At 03:00 PM 7/13/2005 +0100, Paul Moore wrote:
>On 7/12/05, Paul Moore <[EMAIL PROTECTED]> wrote:
>Given a Distribution object (maybe derived from a user's command line,
>maybe from selection off a GUI) I can "uninstall" the Distribution by
>simply removing the egg (file or directory).
Make sure you *only* do this to a directory if it has a '.egg' extension;
otherwise you could delete a package installed using "develop"!
> However, according to the
>documentation, before I delete files for "the currently installed
>version of a package", I need to run easy_install -m <package> to
>ensure that Python doesn't continue to search for it. So, three
>questions:
>
>1. How can I tell from a Distribution instance if it is "the currently
>installed version"?
If its .path attribute matches an entry in sys.path. But you'd probably be
better off manipulating easy-install.pth directly, via PthDistributions.
>2. How can I do the equivalent of easy_install -m in code?

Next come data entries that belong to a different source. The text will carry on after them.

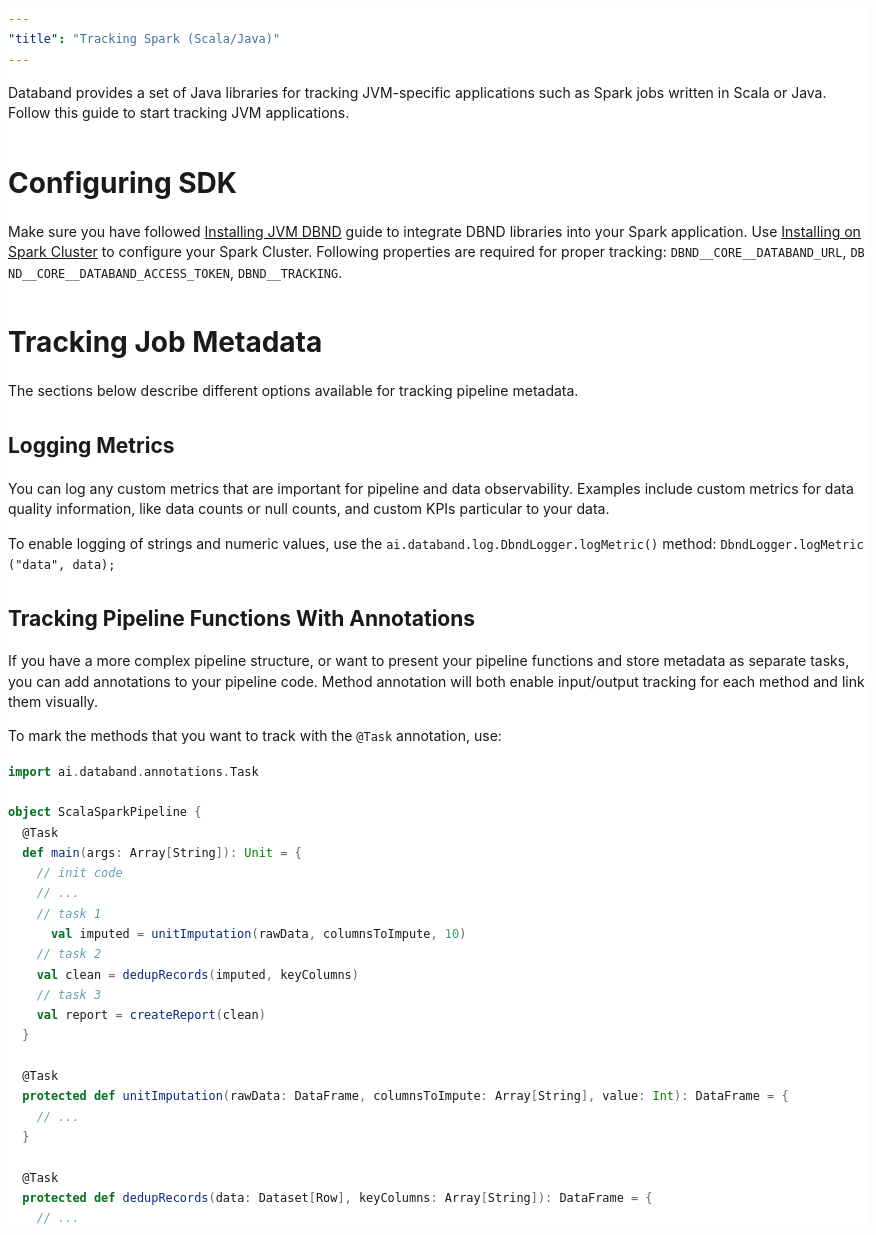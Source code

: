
```yaml
---
"title": "Tracking Spark (Scala/Java)"
---
```

Databand provides a set of Java libraries for tracking JVM-specific applications such as Spark jobs written in Scala or Java. Follow this guide to start tracking JVM applications.


# Configuring SDK

Make sure you have followed [Installing JVM DBND](doc:installing-jvm-dbnd) guide to integrate DBND libraries into your Spark application. Use [Installing on Spark Cluster](doc:installing-dbnd-on-spark-cluster) to configure your  Spark Cluster.
 Following properties are required for proper tracking: `DBND__CORE__DATABAND_URL`, `DBND__CORE__DATABAND_ACCESS_TOKEN`, `DBND__TRACKING`.

# Tracking Job Metadata

The sections below describe different options available for tracking pipeline metadata.

## Logging Metrics

You can log any custom metrics that are important for pipeline and data observability. Examples include custom metrics for data quality information, like data counts or null counts, and custom KPIs particular to your data.

To enable logging of strings and numeric values, use the `ai.databand.log.DbndLogger.logMetric()` method:
`DbndLogger.logMetric("data", data);`

## Tracking Pipeline Functions With Annotations

If you have a more complex pipeline structure, or want to present your pipeline functions and store metadata as separate tasks, you can add annotations to your pipeline code. Method annotation will both enable input/output tracking for each method and link them visually.

To mark the methods that you want to track with the `@Task` annotation, use:
```scala
import ai.databand.annotations.Task

object ScalaSparkPipeline {
  @Task
  def main(args: Array[String]): Unit = {
    // init code
    // ...
    // task 1
	  val imputed = unitImputation(rawData, columnsToImpute, 10)
    // task 2
  	val clean = dedupRecords(imputed, keyColumns)
    // task 3
    val report = createReport(clean)
  }

  @Task
  protected def unitImputation(rawData: DataFrame, columnsToImpute: Array[String], value: Int): DataFrame = {
    // ...
  }

  @Task
  protected def dedupRecords(data: Dataset[Row], keyColumns: Array[String]): DataFrame = {
    // ...
```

There's a PthDistributions class in setuptools.command.easy_install; look
at it and the code that uses it. Unfortunately, this code is targeted for
refactoring when pkg_resources gets refactored, but hopefully its API won't
change much.
>3. Can eggs be in site-packages, but not locatable via find_distribution?
Um, only if you don't look for them. I'm not sure I understand the question.
>I can't see anything in the Distribution API documentation, and I'm a
>little hazy on what happens in the face of multiple Distributions of
>the same package, all in site-packages at once but only one
>"installed".
You mean only one "activated" (they're all "installed"). What happens is
that when you find_distributions('site-packages') they will all be
listed. However, when you find_distributions() on the path entry that
makes a particular one current, that one will show up again.